A Date For The Bear: BBW Paranormal Shape Shifter Romance (Bear Brides Book 2) (2 page)

Terri gulped, and dragged a
shaky breath into her lungs. She found herself taking a step towards
him, her eyes drifting down to that sexy mouth that had up to this
point in time, been nothing but brash and sarcastic towards her.

How would his lips feel
against hers? She had this insane urge to nibble that strong,
tightly clenched jaw and run her fingers down his chest and arms,
just to feel those solid muscles ripple and tighten under her
fingertips.

“Morning, everyone!”
Abby and Cole burst into the kitchen, beaming and blushing.

With that, the spell was
broken.

Terri stepped back with a
gasp, and allowed Abby to hug her and fuss over her.

“Did you sleep well?”
Abby asked, smiling. “I see the boys have prepared breakfast,
but if you'd like anything else...”

Terri smiled back. Her
friend's chatter and the boisterous teasing and laughter around her
simply washed over her. She couldn't trust her voice, and she
honestly couldn't trust herself at this point.

God, what had she been about
to do?

What was she even thinking?

She was thinking of kissing
and seducing Tony Jameson, that surly werebear with a snarky, caustic
wit and humor.

Terri shook her head hard.
There must have been something in that damn coffee.
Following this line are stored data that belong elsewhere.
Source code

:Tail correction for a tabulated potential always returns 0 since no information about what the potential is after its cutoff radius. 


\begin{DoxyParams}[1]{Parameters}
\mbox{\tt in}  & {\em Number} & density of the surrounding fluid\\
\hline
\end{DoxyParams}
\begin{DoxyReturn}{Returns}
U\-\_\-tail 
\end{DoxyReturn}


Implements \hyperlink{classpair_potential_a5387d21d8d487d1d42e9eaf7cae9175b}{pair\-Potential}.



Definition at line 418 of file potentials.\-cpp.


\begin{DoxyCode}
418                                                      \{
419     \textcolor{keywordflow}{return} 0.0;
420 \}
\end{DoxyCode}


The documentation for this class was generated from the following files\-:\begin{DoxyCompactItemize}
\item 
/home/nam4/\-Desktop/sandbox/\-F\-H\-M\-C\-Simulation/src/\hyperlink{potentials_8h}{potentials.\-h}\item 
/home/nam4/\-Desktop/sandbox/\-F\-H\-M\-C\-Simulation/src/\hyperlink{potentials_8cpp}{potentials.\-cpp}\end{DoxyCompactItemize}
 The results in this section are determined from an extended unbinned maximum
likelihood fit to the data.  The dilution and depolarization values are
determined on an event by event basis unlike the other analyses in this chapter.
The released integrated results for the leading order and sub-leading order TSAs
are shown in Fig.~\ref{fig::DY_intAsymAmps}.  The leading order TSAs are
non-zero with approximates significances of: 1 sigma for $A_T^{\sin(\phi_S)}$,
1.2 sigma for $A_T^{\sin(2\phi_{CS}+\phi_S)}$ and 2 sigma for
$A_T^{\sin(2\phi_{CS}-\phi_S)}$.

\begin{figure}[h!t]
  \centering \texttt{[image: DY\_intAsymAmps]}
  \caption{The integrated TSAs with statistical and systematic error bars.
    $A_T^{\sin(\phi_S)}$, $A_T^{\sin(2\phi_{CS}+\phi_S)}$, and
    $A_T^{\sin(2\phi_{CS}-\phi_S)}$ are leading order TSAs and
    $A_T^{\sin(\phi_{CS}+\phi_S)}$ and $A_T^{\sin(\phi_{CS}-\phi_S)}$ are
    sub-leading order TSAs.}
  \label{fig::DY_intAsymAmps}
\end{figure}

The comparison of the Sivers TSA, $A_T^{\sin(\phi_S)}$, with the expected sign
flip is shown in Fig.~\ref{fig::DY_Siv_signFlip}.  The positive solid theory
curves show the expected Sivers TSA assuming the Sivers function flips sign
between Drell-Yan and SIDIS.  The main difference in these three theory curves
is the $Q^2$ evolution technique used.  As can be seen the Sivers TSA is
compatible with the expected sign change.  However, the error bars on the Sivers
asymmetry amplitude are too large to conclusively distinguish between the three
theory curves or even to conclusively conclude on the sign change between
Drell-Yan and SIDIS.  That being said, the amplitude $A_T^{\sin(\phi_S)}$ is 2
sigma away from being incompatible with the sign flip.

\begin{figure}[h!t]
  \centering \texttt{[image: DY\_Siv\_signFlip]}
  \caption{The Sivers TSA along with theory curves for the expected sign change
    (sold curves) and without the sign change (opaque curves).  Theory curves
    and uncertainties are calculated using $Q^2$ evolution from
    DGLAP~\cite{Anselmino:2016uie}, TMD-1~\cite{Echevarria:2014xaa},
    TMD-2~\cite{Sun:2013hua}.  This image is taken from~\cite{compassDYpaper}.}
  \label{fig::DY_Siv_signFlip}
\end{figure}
Terri took her place at the
dining table beside Abby. Thankfully, Tony didn't take the other
seat next to her. He sat at the end of the table, as far away from
her as possible.

Terri thanked Cole as he
piled her plate with eggs, toast and sausages. Cole treated his
wife's best friend as his guest of honor. Anyone who loved his
beloved Abby was family as far as Cole was concerned, so he looked
upon Terri almost as a sister. Terri chuckled when Cole began to
load his younger brother's plate with food as well. Brad huffed
good-naturedly, but it was clear that no matter how old he was, Cole
would always see him as his baby brother.

Cole was a good big brother,
a good Alpha, a good man. Seeing how happy Abby was, Terri knew that
her friend had made the right choice. She had found her Mr. Right.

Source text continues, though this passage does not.